Crushed

After reading your post I have to agree with how WAS is feeling about infedility and affair. I think that you are right. When my H decided that he was no longer in love with me and that he was unhappy the natural thing for him to do was move on...in his mind. But for the betrayed spouse it is hard to fatham that there are no more feelings between the two. I still believe that no matter how unhappy you think you are in a relationship it doesnt justify cheating. If you are unhappy then do something about it, then once seperated or divorced then you are free to seek outside R, but until then it is still wrong. I can see how the S might view it otherwise tho. I have told my H that I dont blame him for having feelings for someone else, I think sometimes people can fall prey to someone else boosting their ego, etc, but I do blame him for not stopping it while he is supposedly trying to work things out with me. I am toying with D, because I just dont see H ever stopping R with his OW. But I am lost and confused and am not sure of what I feel anymore.

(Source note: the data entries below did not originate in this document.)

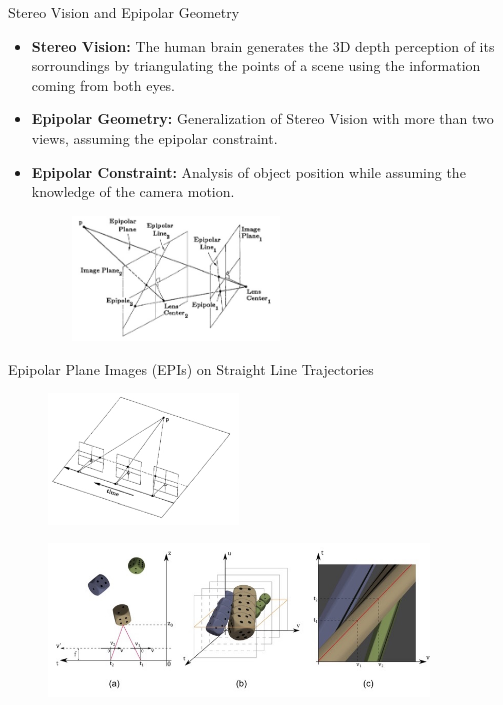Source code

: \begin{frame}{Stereo Vision and Epipolar Geometry}
\begin{block}{}
\begin{itemize}
\item \textbf{Stereo Vision:} The human brain generates the 3D depth perception of its sorroundings by triangulating the points of a scene using the information coming from both eyes.

\pause
\item \textbf{Epipolar Geometry:} Generalization of Stereo Vision with more than two views, assuming the epipolar constraint.

\pause
\item \textbf{Epipolar Constraint:} Analysis of object position while assuming the knowledge of the camera motion.
\pause
\begin{figure}[h!]
\centering
\includegraphics[width=0.52\textwidth]{../../Diagrams/epipolarline.jpg}
\end{figure}
 
\end{itemize}
\end{block}
\end{frame}

\begin{frame}{Epipolar Plane Images (EPIs) on Straight Line Trajectories}
\begin{figure}[h!]
\centering
\includegraphics[width=0.45\textwidth]{../../Diagrams/perp-move.jpg}
\end{figure}

\pause
\begin{figure}[h!]
\centering
\includegraphics[width=0.90\textwidth]{../../Diagrams/EPI-dices.jpg}
\end{figure}

\end{frame}


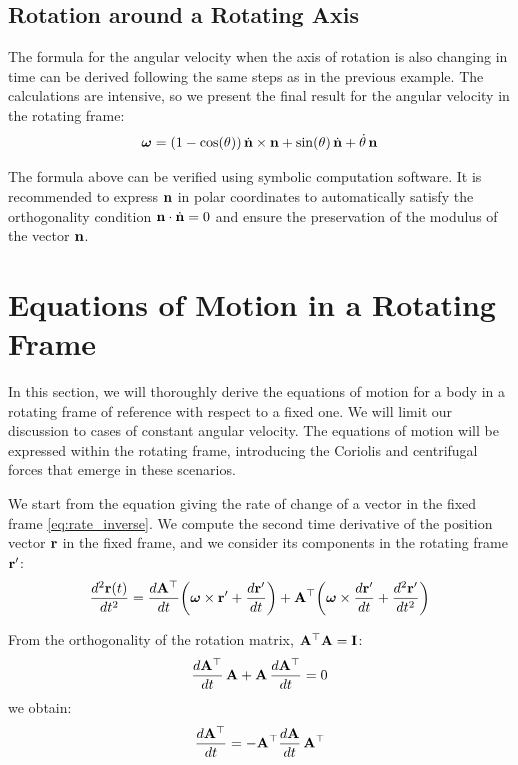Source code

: \documentclass[12pt]{article}
\begin{document}
\subsection{Rotation around a Rotating Axis}

The formula for the angular velocity when the axis of rotation is also changing in time can be
derived following the same steps as in the previous example. The calculations are intensive,
so we present the final result for the angular velocity in the rotating frame:
\begin{equation}
  \boldsymbol{\omega} = (1-\cos(\theta))\,\dot{\vb{n}}\times\vb{n}
    + \sin(\theta)\,\dot{\vb{n}} + \dot\theta\,\vb{n}
  \label{eq:angular_velocity_rotating}
\end{equation}

The formula above can be verified using symbolic computation software. It is recommended to
express $\vb{n}$ in polar coordinates to automatically satisfy the orthogonality condition
$\vb{n}\cdot\dot{\vb{n}} = 0$ and ensure the preservation of the modulus of the vector
$\vb{n}$.

\section{Equations of Motion in a Rotating Frame}

In this section, we will thoroughly derive the equations of motion for a body in a rotating
frame of reference with respect to a fixed one. We will limit our discussion to cases of
constant angular velocity. The equations of motion will be expressed within the rotating
frame, introducing the Coriolis and centrifugal forces that emerge in these scenarios.

We start from the equation giving the rate of change of a vector in the fixed frame
\eqref{eq:rate_inverse}. We compute the second time derivative of the position vector
$\vb{r}$ in the fixed frame, and we consider its components in the rotating frame $\vb{r}'$:
\begin{equation}
  \frac{d^2\vb{r}(t)}{dt^2} =
    \frac{d\vb{A}^\top}{dt}\!\left(\boldsymbol{\omega}\times\vb{r}' + \frac{d\vb{r}'}{dt}\right)
    + \vb{A}^\top\!\left(\boldsymbol{\omega}\times\frac{d\vb{r}'}{dt} + \frac{d^2\vb{r}'}{dt^2}\right)
\end{equation}

From the orthogonality of the rotation matrix, $\vb{A}^\top\vb{A} = \vb{I}$:
\begin{equation}
  \frac{d\vb{A}^\top}{dt}\,\vb{A} + \vb{A}\,\frac{d\vb{A}^\top}{dt} = 0
\end{equation}
we obtain:
\begin{equation}
  \frac{d\vb{A}^\top}{dt} = -\vb{A}^\top\frac{d\vb{A}}{dt}\,\vb{A}^\top
\end{equation}
\end{document}
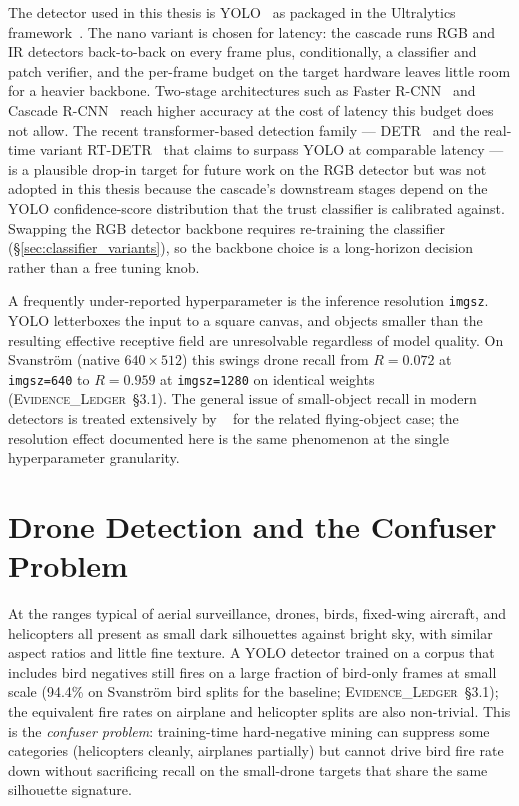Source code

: \documentclass[12pt,a4paper,oneside,openright]{book}
\begin{document}
The detector used in this thesis is YOLO~\cite{redmon2016yolo} as packaged in the Ultralytics framework~\cite{ultralytics2024}. The nano variant is chosen for latency: the cascade runs RGB and IR detectors back-to-back on every frame plus, conditionally, a classifier and patch verifier, and the per-frame budget on the target hardware leaves little room for a heavier backbone. Two-stage architectures such as Faster R-CNN~\cite{ren2015fasterrcnn} and Cascade R-CNN~\cite{cai2018cascade} reach higher accuracy at the cost of latency this budget does not allow. The recent transformer-based detection family --- DETR~\cite{carion2020detr} and the real-time variant RT-DETR~\cite{zhao2024rtdetr} that claims to surpass YOLO at comparable latency --- is a plausible drop-in target for future work on the RGB detector but was not adopted in this thesis because the cascade's downstream stages depend on the YOLO confidence-score distribution that the trust classifier is calibrated against. Swapping the RGB detector backbone requires re-training the classifier (\S\ref{sec:classifier_variants}), so the backbone choice is a long-horizon decision rather than a free tuning knob.

A frequently under-reported hyperparameter is the inference resolution \texttt{imgsz}. YOLO letterboxes the input to a square canvas, and objects smaller than the resulting effective receptive field are unresolvable regardless of model quality. On Svanstr\"om (native $640\times512$) this swings drone recall from $R=0.072$ at \texttt{imgsz=640} to $R=0.959$ at \texttt{imgsz=1280} on identical weights (\textsc{Evidence\_Ledger}~\S3.1). The general issue of small-object recall in modern detectors is treated extensively by \citeauthor{rozantsev2017detecting}~\cite{rozantsev2017detecting} for the related flying-object case; the resolution effect documented here is the same phenomenon at the single hyperparameter granularity.

\section{Drone Detection and the Confuser Problem}
\label{sec:lit_drone}

At the ranges typical of aerial surveillance, drones, birds, fixed-wing aircraft, and helicopters all present as small dark silhouettes against bright sky, with similar aspect ratios and little fine texture. A YOLO detector trained on a corpus that includes bird negatives still fires on a large fraction of bird-only frames at small scale (94.4\% on Svanstr\"om bird splits for the baseline; \textsc{Evidence\_Ledger}~\S3.1); the equivalent fire rates on airplane and helicopter splits are also non-trivial. This is the \emph{confuser problem}: training-time hard-negative mining can suppress some categories (helicopters cleanly, airplanes partially) but cannot drive bird fire rate down without sacrificing recall on the small-drone targets that share the same silhouette signature.
\end{document}
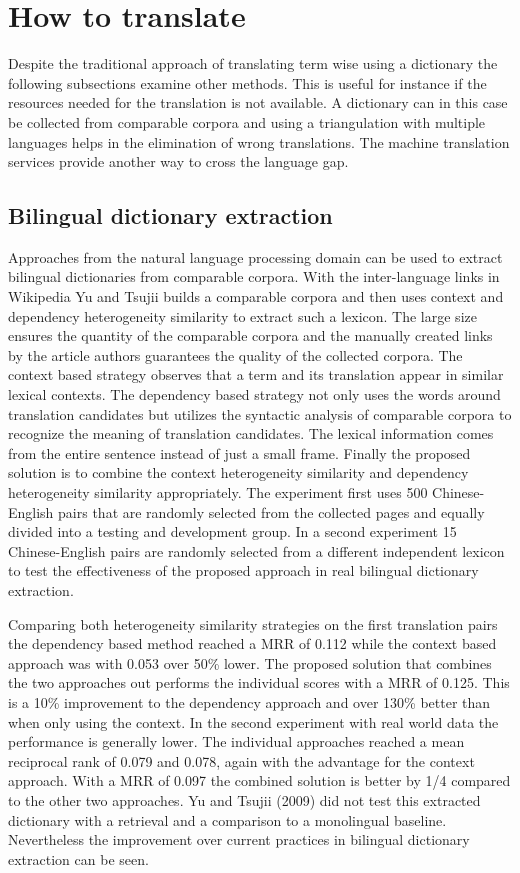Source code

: \documentclass[journal]{IEEEtran}
\begin{document}
\section*{How to translate}
Despite the traditional approach of translating term wise using a dictionary the following subsections examine other methods.
This is useful for instance if the resources needed for the translation is not available.
A dictionary can in this case be collected from comparable corpora and using a triangulation with multiple languages helps in the elimination of wrong translations.
The machine translation services provide another way to cross the language gap.

\setcounter{subsection}{0}

\subsection{Bilingual dictionary extraction}
Approaches from the natural language processing domain can be used to extract bilingual dictionaries from comparable corpora.
With the inter-language links in Wikipedia Yu and Tsujii \cite{yu09} builds a comparable corpora and then uses context and dependency heterogeneity similarity to extract such a lexicon.
The large size ensures the quantity of the comparable corpora and the manually created links by the article authors guarantees the quality of the collected corpora.
The context based strategy observes that a term and its translation appear in similar lexical contexts.
The dependency based strategy not only uses the words around translation candidates but utilizes the syntactic analysis of comparable corpora to recognize the meaning of translation candidates.
The lexical information comes from the entire sentence instead of just a small frame.
Finally the proposed solution is to combine the context heterogeneity similarity and dependency heterogeneity similarity appropriately.
The experiment first uses 500 Chinese-English pairs that are randomly selected from the collected pages and equally divided into a testing and development group.
In a second experiment 15 Chinese-English pairs are randomly selected from a different independent lexicon to test the effectiveness of the proposed approach in real bilingual dictionary extraction.

Comparing both heterogeneity similarity strategies on the first translation pairs the dependency based method reached a MRR of 0.112 while the context based approach was with 0.053 over 50\% lower.
The proposed solution that combines the two approaches out performs the individual scores with a MRR of 0.125.
This is a 10\% improvement to the dependency approach and over 130\% better than when only using the context.
In the second experiment with real world data the performance is generally lower.
The individual approaches reached a mean reciprocal rank of 0.079 and 0.078, again with the advantage for the context approach.
With a MRR of 0.097 the combined solution is better by 1/4 compared to the other two approaches.
Yu and Tsujii (2009) did not test this extracted dictionary with a retrieval and a comparison to a monolingual baseline.
Nevertheless the improvement over current practices in bilingual dictionary extraction can be seen.
\end{document}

Trying to make the best of the situation while H is at home with me but is getting very hard. I am not allowed to talk about how I feel, say my opinion on what is going on or question him about OW without him getting mad and threatening divorce. So my answer to him now is, Please get the divorce and let me go, because you are holding on to me and not letting me move on. But he still doesnt do it. I just dont get it!

Has your H pursued the D? Are any papers filed? Do you still live with him (I apologize I dont remember).